However, there are many trade-offs in configuring an ultrasonic fluid measurement system. Generally, the conduit or vessel wall carries noise and may also constitute a significant short circuit signal path between transducers. Further, when the fluid has very low density, or is a gas, it carries very little signal energy compared to that in the pipe wall, and acoustic impedance mismatch may couple the signal poorly, resulting in passage of an extremely weak signal.
When the fluid to be measured is of low density, such as steam at low pressure, lower molecular weight hydrocarbon liquids, or flare gas at atmospheric pressure, the foregoing factors all apply, and the low acoustic signal across the fluid together with the high level of conduit and short circuit noise have heretofore frustrated the design of an ultrasonic flow measurement system for clamp-on application to steel pipe. While wetted transducers adjacent to the free stream may be implemented with special installation or custom spool pieces, it would appear that substantial improvements in attainable signal quality will be required before an effective external measurement system can be devised for these fluids, for flowing steam at low pressures, or for flare gas at atmospheric pressure.

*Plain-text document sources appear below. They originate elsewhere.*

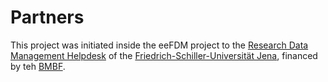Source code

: # Partners

This project was initiated inside the eeFDM project to the [Research Data Management Helpdesk](http://www.researchdata.uni-jena.de) of the [Friedrich-Schiller-Universität Jena](https://www.uni-jena.de), financed by teh [BMBF]( https://www.bmbf.de).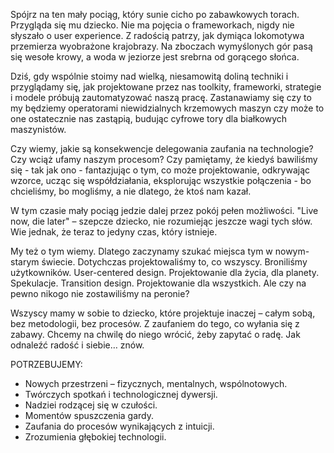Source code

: Spójrz na ten mały pociąg, który sunie cicho po zabawkowych torach. Przygląda się mu dziecko. Nie ma pojęcia o frameworkach, nigdy nie słyszało o user experience. Z radością patrzy, jak dymiąca lokomotywa przemierza wyobrażone krajobrazy. Na zboczach wymyślonych gór pasą się wesołe krowy, a woda w jeziorze jest srebrna od gorącego słońca.

Dziś, gdy wspólnie stoimy nad wielką, niesamowitą doliną techniki i przyglądamy się, jak projektowane przez nas toolkity, frameworki, strategie i modele próbują zautomatyzować naszą pracę. Zastanawiamy się czy to my będziemy operatorami niewidzialnych krzemowych maszyn czy może to one ostatecznie nas zastąpią, budując cyfrowe tory dla białkowych maszynistów.

Czy wiemy, jakie są konsekwencje delegowania zaufania na technologie? Czy wciąż ufamy naszym procesom? Czy pamiętamy, że kiedyś bawiliśmy się - tak jak ono - fantazjując o tym, co może projektowanie, odkrywając wzorce, ucząc się współdziałania, eksplorując wszystkie połączenia - bo chcieliśmy, bo mogliśmy, a nie dlatego, że ktoś nam kazał.

W tym czasie mały pociąg jedzie dalej przez pokój pełen możliwości. "Live now, die later" – szepcze dziecko, nie rozumiejąc jeszcze wagi tych słów. Wie jednak, że teraz to jedyny czas, który istnieje.

My też o tym wiemy. Dlatego zaczynamy szukać miejsca tym w nowym-starym świecie. Dotychczas projektowaliśmy to, co wszyscy. Broniliśmy użytkowników. User-centered design. Projektowanie dla życia, dla planety. Spekulacje. Transition design. Projektowanie dla wszystkich. Ale czy na pewno nikogo nie zostawiliśmy na peronie?

Wszyscy mamy w sobie to dziecko, które projektuje inaczej – całym sobą, bez metodologii, bez procesów. Z zaufaniem do tego, co wyłania się z zabawy. Chcemy na chwilę do niego wrócić, żeby zapytać o radę. Jak odnaleźć radość i siebie… znów.

POTRZEBUJEMY:

- Nowych przestrzeni – fizycznych, mentalnych, wspólnotowych.
- Twórczych spotkań i technologicznej dywersji.
- Nadziei rodzącej się w czułości.
- Momentów spuszczenia gardy.
- Zaufania do procesów wynikających z intuicji.
- Zrozumienia głębokiej technologii.
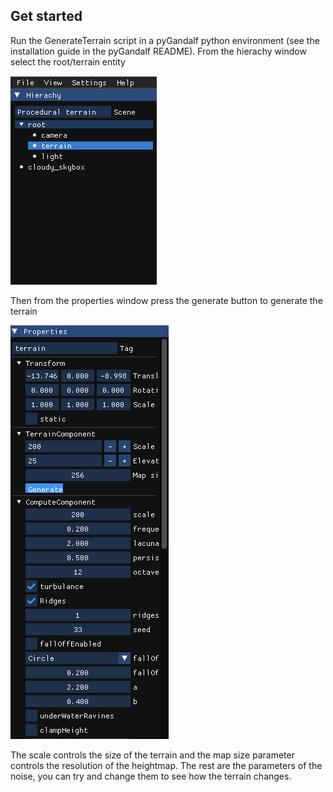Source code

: ## Get started
Run the GenerateTerrain script in a pyGandalf python environment (see the installation guide in the pyGandalf README).
From the hierachy window select the root/terrain entity

![images1][def1]

[def1]: ./images/proceduralTerrain1.png

Then from the properties window press the generate button to generate the terrain

![images2][def2]

[def2]: ./images/proceduralTerrain2.png

The scale controls the size of the terrain and the map size parameter controls the resolution of the heightmap. The rest are
the parameters of the noise, you can try and change them to see how the terrain changes.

It would therefore be desirable to develop an external ultrasonic system for measuring the flow of low density liquids and fluids such as steam or gas in a conduit.
It would further be desirable to develop an ultrasonic system which conveniently clamps onto a flow conduit without machining operations or interruption of the flow, and which is capable of launching and receiving signals effective to determine a flow measurement.
SUMMARY OF THE INVENTION
The present invention achieves one or more of the foregoing objects by providing first and second clamp-on ultrasonic signal transducers externally coupled or attached to a steam or gas conduit, and positioned to launch and receive contrapropagation signals along a path across the flowing fluid. The transducers apply a polarized shear wave to the conduit wall to couple energy to or from a region of the wall transmitting a strong signal into the fluid. Further, the transducers are precisely aligned with the axis along the mid plane of the conduit and when acting as a receiver each transducer has an enhanced sensitivity to coherent energy transmitted through the fluid, effectively re-polarizing energy received along the transit path. The transducers are selected to produce a well defined signal of relatively high power, and preferably in a single mode with a short pulse. The transmitted signal travels along a coupling wedge to provide a polarized shear wave that refracts into the conduit wall. The wedge is preferably a low sound speed (e.g., a polymer) wedge that couples a shear wave beam into the pipe wall at a high angle of incidence so that the vertically polarized beam produces multiple internal reflections within the wall, coherently energizing a region of the wall and radiating the transmitted signal into the fluid as a beam directed across the flow. The vertical shear (SV) configuration of the transmitter and receiver effectively discriminates to receive acoustic energy with polarization on the mid plane of the conduit. Thus, the signal crossing through the fluid maintains its polarization plane, i.e. is repolarized to the same waveform, after two mode conversions through shear-longitudinal-shear along its path from pipe to fluid to pipe. The polarization plane of a transverse wave traveling laterally around the pipe wall rotates after zigzagging inside of the curving pipe wall, and is subject to other interfering or canceling effects, so the SV assembly effectively filters out a substantial amount of the crosswalk present as horizontally polarized shear wave energy propagating along the pipe wall from the opposite transducer. This results in a substantially higher signal to noise ratio than expected, even prior to further (electrical) signal processing.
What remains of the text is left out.